[Start of section]

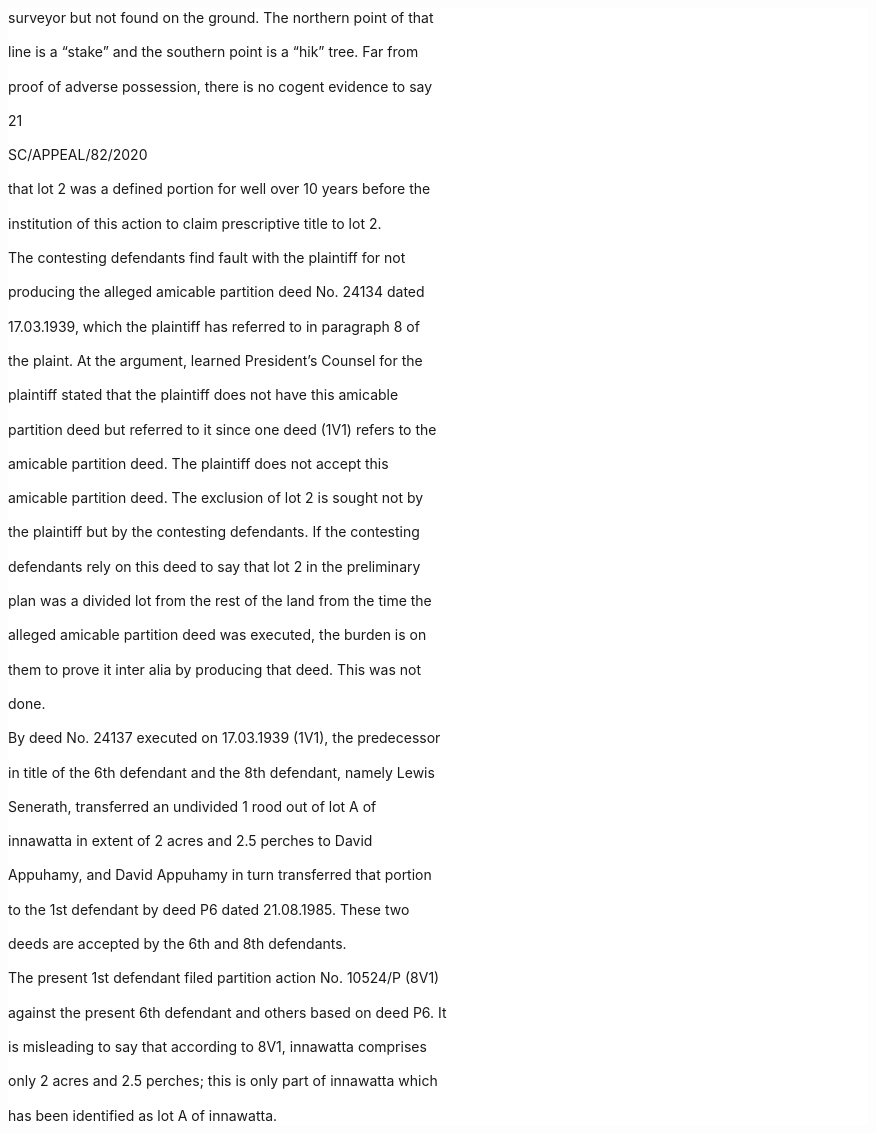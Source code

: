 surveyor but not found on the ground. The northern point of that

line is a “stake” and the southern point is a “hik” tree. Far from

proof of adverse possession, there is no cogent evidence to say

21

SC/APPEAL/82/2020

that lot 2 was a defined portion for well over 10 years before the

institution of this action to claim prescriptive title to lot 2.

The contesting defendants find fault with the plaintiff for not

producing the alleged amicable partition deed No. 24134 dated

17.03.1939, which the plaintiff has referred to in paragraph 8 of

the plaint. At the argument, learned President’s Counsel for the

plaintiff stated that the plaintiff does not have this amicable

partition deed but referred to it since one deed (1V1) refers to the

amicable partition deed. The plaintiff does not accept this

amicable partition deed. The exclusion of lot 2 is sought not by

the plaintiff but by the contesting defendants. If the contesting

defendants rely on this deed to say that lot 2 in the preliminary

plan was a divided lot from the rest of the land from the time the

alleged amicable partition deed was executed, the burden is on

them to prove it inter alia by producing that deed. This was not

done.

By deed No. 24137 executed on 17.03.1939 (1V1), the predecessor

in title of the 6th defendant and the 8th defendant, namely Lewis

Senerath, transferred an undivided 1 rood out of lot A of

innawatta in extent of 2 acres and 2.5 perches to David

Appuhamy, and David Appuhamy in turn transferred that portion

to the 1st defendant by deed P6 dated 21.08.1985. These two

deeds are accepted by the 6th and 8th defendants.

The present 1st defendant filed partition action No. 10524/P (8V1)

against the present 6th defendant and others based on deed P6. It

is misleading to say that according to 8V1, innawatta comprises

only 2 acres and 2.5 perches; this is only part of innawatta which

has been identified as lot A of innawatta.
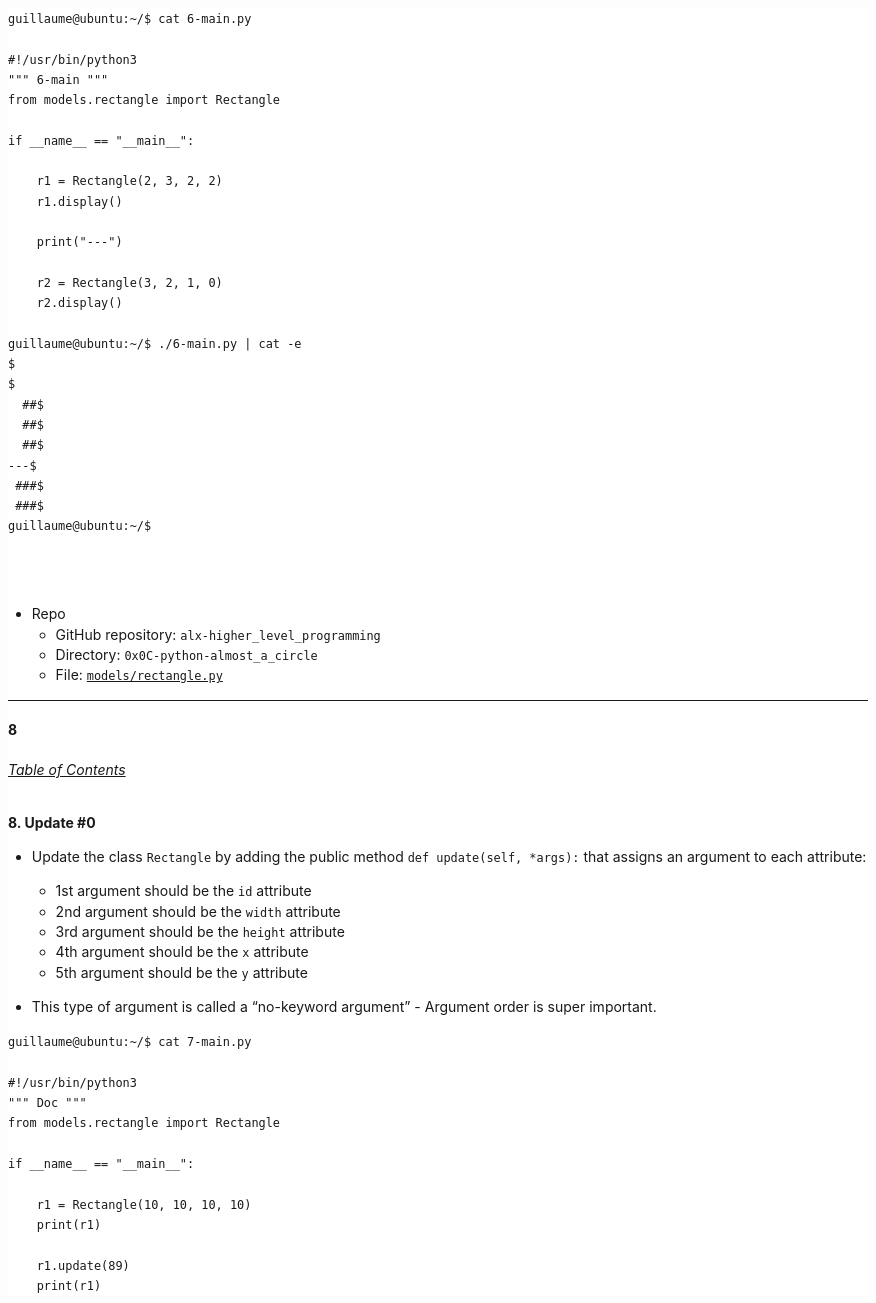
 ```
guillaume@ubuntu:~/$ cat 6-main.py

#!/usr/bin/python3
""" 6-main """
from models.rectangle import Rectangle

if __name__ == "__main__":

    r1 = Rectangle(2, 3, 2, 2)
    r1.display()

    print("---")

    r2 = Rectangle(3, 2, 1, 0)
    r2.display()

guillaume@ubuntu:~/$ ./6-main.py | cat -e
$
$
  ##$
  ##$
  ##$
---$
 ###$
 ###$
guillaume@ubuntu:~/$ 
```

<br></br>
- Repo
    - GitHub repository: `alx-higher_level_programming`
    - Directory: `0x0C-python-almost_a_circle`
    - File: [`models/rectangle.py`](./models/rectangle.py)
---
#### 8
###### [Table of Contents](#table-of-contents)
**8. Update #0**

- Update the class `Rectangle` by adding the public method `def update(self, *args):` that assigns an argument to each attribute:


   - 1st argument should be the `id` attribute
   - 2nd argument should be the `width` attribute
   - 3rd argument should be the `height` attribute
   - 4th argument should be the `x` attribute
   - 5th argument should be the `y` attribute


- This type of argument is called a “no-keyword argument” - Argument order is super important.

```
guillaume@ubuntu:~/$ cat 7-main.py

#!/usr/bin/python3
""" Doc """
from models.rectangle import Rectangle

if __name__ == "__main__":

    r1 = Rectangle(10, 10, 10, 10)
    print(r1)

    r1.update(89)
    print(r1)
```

[End of section]

# What is required
If a line in the data contains the string "referred", copy it.

# Reply to the exercise
17.03.1939, which the plaintiff has referred to in paragraph 8 of
partition deed but referred to it since one deed (1V1) refers to the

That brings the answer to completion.